• **WHAT TO PRODUCE**:
If the records include pictures, omit them and set down everything else verbatim.

• **RECORDS PROVIDED**:
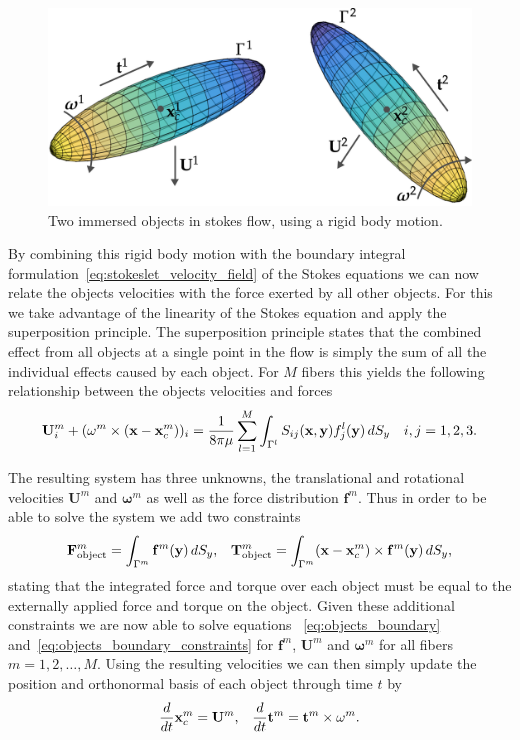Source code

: \begin{figure}[!htbp]
  \centering
  \includegraphics[width=.8\textwidth]{img/immersed_rigid.png}
  \caption{Two immersed objects in stokes flow, using a rigid body motion.}
  \label{fig:immersed_rigid}
\end{figure}

By combining this rigid body motion with the boundary integral formulation~\eqref{eq:stokeslet_velocity_field} of the Stokes equations we can now relate the objects velocities with the force exerted by all other objects. For this we take advantage of the linearity of the Stokes equation and apply the superposition principle. The superposition principle states that the combined effect from all objects at a single point in the flow is simply the sum of all the individual effects caused by each object. For $M$ fibers this yields the following relationship between the objects velocities and forces
\begin{equation}
  \label{eq:objects_boundary}
	\mathbf{U}_i^m + (\mathbf{\omega}^m \times (\mathbf{x} - \mathbf{x}_c^m))_i = \frac{1}{8 \pi \mu} \sum_{l=1}^{M} \int_{\Gamma^l} S_{ij}(\mathbf{x},\mathbf{y})f_j^l(\mathbf{y}) \, dS_y \quad i,j =1,2,3 \text{.}
\end{equation}

The resulting system has three unknowns, the translational and rotational velocities $\mathbf{U}^m$ and $\mathbf{\omega}^m$ as well as the force distribution $\mathbf{f}^m$. Thus in order to be able to solve the system we add two constraints
\begin{equation}
	\label{eq:objects_boundary_constraints}
	\mathbf{F}_{\text{object}}^m = \int_{\Gamma^m} \mathbf{f}^m(\mathbf{y}) \, dS_y\text{,} \quad \mathbf{T}_{\text{object}}^m = \int_{\Gamma^m} (\mathbf{x} - \mathbf{x}_c^m) \times \mathbf{f}^m(\mathbf{y}) \, dS_y \text{,}
\end{equation}
stating that the integrated force and torque over each object must be equal to the externally applied force and torque on the object. Given these additional constraints we are now able to solve equations ~\eqref{eq:objects_boundary} and~\eqref{eq:objects_boundary_constraints} for $\mathbf{f}^m$, $\mathbf{U}^m$ and $\mathbf{\omega}^m$ for all fibers $m=1,2,\dots,M$. Using the resulting velocities we can then simply update the position and orthonormal basis of each object through time $t$ by
\begin{equation}
	\label{eq:objects_update}
	\frac{d}{dt}\mathbf{x}_c^m = \mathbf{U}^m \text{,} \quad \frac{d}{dt}\mathbf{t}^m = \mathbf{t}^m \times \mathbf{\omega}^m \text{.}
\end{equation}

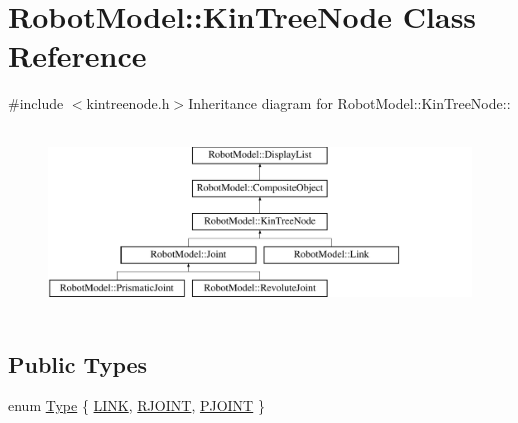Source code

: \hypertarget{class_robot_model_1_1_kin_tree_node}{
\section{RobotModel::KinTreeNode Class Reference}
\label{class_robot_model_1_1_kin_tree_node}
}


{\ttfamily \#include $<$kintreenode.h$>$}Inheritance diagram for RobotModel::KinTreeNode::\begin{figure}[H]
\begin{center}
\leavevmode
\includegraphics[height=4.96454cm]{class_robot_model_1_1_kin_tree_node}
\end{center}
\end{figure}
\subsection*{Public Types}
\begin{DoxyCompactItemize}
\item 
enum \hyperlink{class_robot_model_1_1_kin_tree_node_a6cc10fb82046bd1d9f61b806756ad176}{Type} \{ \hyperlink{class_robot_model_1_1_kin_tree_node_a6cc10fb82046bd1d9f61b806756ad176a7f93636bcf2ed7eff9b36ed8da60777a}{LINK}, 
\hyperlink{class_robot_model_1_1_kin_tree_node_a6cc10fb82046bd1d9f61b806756ad176a04cef19c06748b4e24b11813c61c8105}{RJOINT}, 
\hyperlink{class_robot_model_1_1_kin_tree_node_a6cc10fb82046bd1d9f61b806756ad176a73c47d9082d873a40490ad0efb9a5176}{PJOINT}
 \}
\end{DoxyCompactItemize}
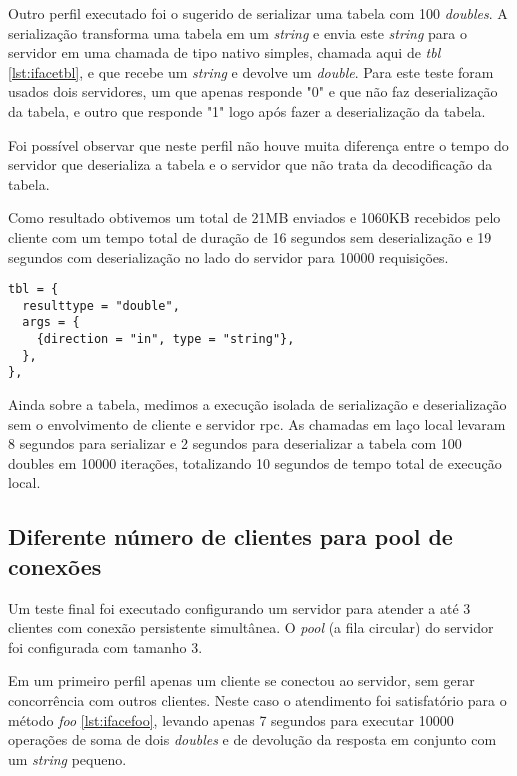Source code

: \documentclass[11pt]{article}
\begin{document}
Outro perfil executado foi o sugerido de serializar uma tabela com 100
\textit{doubles}. A serialização transforma uma tabela em um \textit{string} e
envia este \textit{string} para o servidor em uma chamada de tipo nativo
simples, chamada aqui de \textit{tbl} \ref{lst:ifacetbl}, e que recebe um
\textit{string} e devolve um \textit{double}. Para este teste foram usados dois
servidores, um que apenas responde "0" e que não faz deserialização da tabela, e
outro que responde "1" logo após fazer a deserialização da tabela.

Foi possível observar que neste perfil não houve muita diferença entre o tempo
do servidor que deserializa a tabela e o servidor que não trata da decodificação
da tabela.

Como resultado obtivemos um total de 21MB enviados e 1060KB recebidos pelo
cliente com um tempo total de duração de 16 segundos sem deserialização e 19
segundos com deserialização no lado do servidor para 10000 requisições.

\begin{lstlisting}[caption={Interface tbl},label={lst:ifacetbl}]
tbl = {
  resulttype = "double",
  args = {
    {direction = "in", type = "string"},
  },
},
\end{lstlisting}

Ainda sobre a tabela, medimos a execução isolada de serialização e
deserialização sem o envolvimento de cliente e servidor \gls{rpc}. As chamadas
em laço local levaram 8 segundos para serializar e 2 segundos para deserializar
a tabela com 100 doubles em 10000 iterações, totalizando 10 segundos de tempo
total de execução local.

\subsection{Diferente número de clientes para pool de conexões}\label{subsec:diffpool}

Um teste final foi executado configurando um servidor para atender a até 3
clientes com conexão persistente simultânea. O \textit{pool} (a fila circular)
do servidor foi configurada com tamanho 3.

Em um primeiro perfil apenas um cliente se conectou ao servidor, sem gerar
concorrência com outros clientes. Neste caso o atendimento foi satisfatório para
o método \textit{foo} \ref{lst:ifacefoo}, levando apenas 7 segundos para executar
10000 operações de soma de dois \textit{doubles} e de devolução da resposta em
conjunto com um \textit{string} pequeno.
\end{document}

• **WRITTEN ANSWER**:
Source code

: \begin{figure}[!htbp]
  \centering
  \includegraphics[width=.8\textwidth]{img/immersed_rigid.png}
  \caption{Two immersed objects in stokes flow, using a rigid body motion.}
  \label{fig:immersed_rigid}
\end{figure}

By combining this rigid body motion with the boundary integral formulation~\eqref{eq:stokeslet_velocity_field} of the Stokes equations we can now relate the objects velocities with the force exerted by all other objects. For this we take advantage of the linearity of the Stokes equation and apply the superposition principle. The superposition principle states that the combined effect from all objects at a single point in the flow is simply the sum of all the individual effects caused by each object. For $M$ fibers this yields the following relationship between the objects velocities and forces
\begin{equation}
  \label{eq:objects_boundary}
	\mathbf{U}_i^m + (\mathbf{\omega}^m \times (\mathbf{x} - \mathbf{x}_c^m))_i = \frac{1}{8 \pi \mu} \sum_{l=1}^{M} \int_{\Gamma^l} S_{ij}(\mathbf{x},\mathbf{y})f_j^l(\mathbf{y}) \, dS_y \quad i,j =1,2,3 \text{.}
\end{equation}

The resulting system has three unknowns, the translational and rotational velocities $\mathbf{U}^m$ and $\mathbf{\omega}^m$ as well as the force distribution $\mathbf{f}^m$. Thus in order to be able to solve the system we add two constraints
\begin{equation}
	\label{eq:objects_boundary_constraints}
	\mathbf{F}_{\text{object}}^m = \int_{\Gamma^m} \mathbf{f}^m(\mathbf{y}) \, dS_y\text{,} \quad \mathbf{T}_{\text{object}}^m = \int_{\Gamma^m} (\mathbf{x} - \mathbf{x}_c^m) \times \mathbf{f}^m(\mathbf{y}) \, dS_y \text{,}
\end{equation}
stating that the integrated force and torque over each object must be equal to the externally applied force and torque on the object. Given these additional constraints we are now able to solve equations ~\eqref{eq:objects_boundary} and~\eqref{eq:objects_boundary_constraints} for $\mathbf{f}^m$, $\mathbf{U}^m$ and $\mathbf{\omega}^m$ for all fibers $m=1,2,\dots,M$. Using the resulting velocities we can then simply update the position and orthonormal basis of each object through time $t$ by
\begin{equation}
	\label{eq:objects_update}
	\frac{d}{dt}\mathbf{x}_c^m = \mathbf{U}^m \text{,} \quad \frac{d}{dt}\mathbf{t}^m = \mathbf{t}^m \times \mathbf{\omega}^m \text{.}
\end{equation}

Source code

: \hypertarget{class_robot_model_1_1_kin_tree_node}{
\section{RobotModel::KinTreeNode Class Reference}
\label{class_robot_model_1_1_kin_tree_node}
}


{\ttfamily \#include $<$kintreenode.h$>$}Inheritance diagram for RobotModel::KinTreeNode::\begin{figure}[H]
\begin{center}
\leavevmode
\includegraphics[height=4.96454cm]{class_robot_model_1_1_kin_tree_node}
\end{center}
\end{figure}
\subsection*{Public Types}
\begin{DoxyCompactItemize}
\item 
enum \hyperlink{class_robot_model_1_1_kin_tree_node_a6cc10fb82046bd1d9f61b806756ad176}{Type} \{ \hyperlink{class_robot_model_1_1_kin_tree_node_a6cc10fb82046bd1d9f61b806756ad176a7f93636bcf2ed7eff9b36ed8da60777a}{LINK}, 
\hyperlink{class_robot_model_1_1_kin_tree_node_a6cc10fb82046bd1d9f61b806756ad176a04cef19c06748b4e24b11813c61c8105}{RJOINT}, 
\hyperlink{class_robot_model_1_1_kin_tree_node_a6cc10fb82046bd1d9f61b806756ad176a73c47d9082d873a40490ad0efb9a5176}{PJOINT}
 \}
\end{DoxyCompactItemize}
Source code

: \documentclass[11pt]{article}
\begin{document}
Outro perfil executado foi o sugerido de serializar uma tabela com 100
\textit{doubles}. A serialização transforma uma tabela em um \textit{string} e
envia este \textit{string} para o servidor em uma chamada de tipo nativo
simples, chamada aqui de \textit{tbl} \ref{lst:ifacetbl}, e que recebe um
\textit{string} e devolve um \textit{double}. Para este teste foram usados dois
servidores, um que apenas responde "0" e que não faz deserialização da tabela, e
outro que responde "1" logo após fazer a deserialização da tabela.

Foi possível observar que neste perfil não houve muita diferença entre o tempo
do servidor que deserializa a tabela e o servidor que não trata da decodificação
da tabela.

Como resultado obtivemos um total de 21MB enviados e 1060KB recebidos pelo
cliente com um tempo total de duração de 16 segundos sem deserialização e 19
segundos com deserialização no lado do servidor para 10000 requisições.

\begin{lstlisting}[caption={Interface tbl},label={lst:ifacetbl}]
tbl = {
  resulttype = "double",
  args = {
    {direction = "in", type = "string"},
  },
},
\end{lstlisting}

Ainda sobre a tabela, medimos a execução isolada de serialização e
deserialização sem o envolvimento de cliente e servidor \gls{rpc}. As chamadas
em laço local levaram 8 segundos para serializar e 2 segundos para deserializar
a tabela com 100 doubles em 10000 iterações, totalizando 10 segundos de tempo
total de execução local.

\subsection{Diferente número de clientes para pool de conexões}\label{subsec:diffpool}

Um teste final foi executado configurando um servidor para atender a até 3
clientes com conexão persistente simultânea. O \textit{pool} (a fila circular)
do servidor foi configurada com tamanho 3.

Em um primeiro perfil apenas um cliente se conectou ao servidor, sem gerar
concorrência com outros clientes. Neste caso o atendimento foi satisfatório para
o método \textit{foo} \ref{lst:ifacefoo}, levando apenas 7 segundos para executar
10000 operações de soma de dois \textit{doubles} e de devolução da resposta em
conjunto com um \textit{string} pequeno.
\end{document}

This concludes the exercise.